§ **Problem statement**: How many lines in the records below contain "оригинале"? Reply with the number alone.

§ **Given information**:

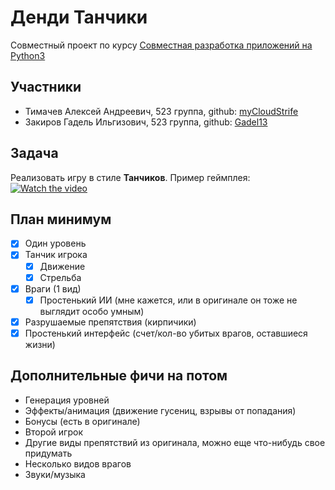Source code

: # Денди Танчики

Совместный проект по курсу [Совместная разработка приложений на Python3](http://uneex.org/LecturesCMC/PythonDevelopment2021/)

## Участники
* Тимачев Алексей Андреевич, 523 группа, github: [myCloudStrife](https://github.com/myCloudStrife)
* Закиров Гадель Ильгизович, 523 группа, github: [Gadel13](https://github.com/Gadel13)

## Задача

Реализовать игру в стиле **Танчиков**. Пример геймплея:
[![Watch the video](https://img.youtube.com/vi/MPsA5PtfdL0/maxresdefault.jpg)](https://www.youtube.com/watch?v=MPsA5PtfdL0)

## План минимум

* [x] Один уровень
* [x] Танчик игрока
  * [x] Движение
  * [x] Стрельба
* [x] Враги (1 вид)
  * [x] Простенький ИИ (мне кажется, или в оригинале он тоже не выглядит особо умным)
* [x] Разрушаемые препятствия (кирпичики)
* [x] Простенький интерфейс (счет/кол-во убитых врагов, оставшиеся жизни)

## Дополнительные фичи на потом

* Генерация уровней
* Эффекты/анимация (движение гусениц, взрывы от попадания)
* Бонусы (есть в оригинале)
* Второй игрок
* Другие виды препятствий из оригинала, можно еще что-нибудь свое придумать
* Несколько видов врагов
* Звуки/музыка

§ **Exercise answer**: 2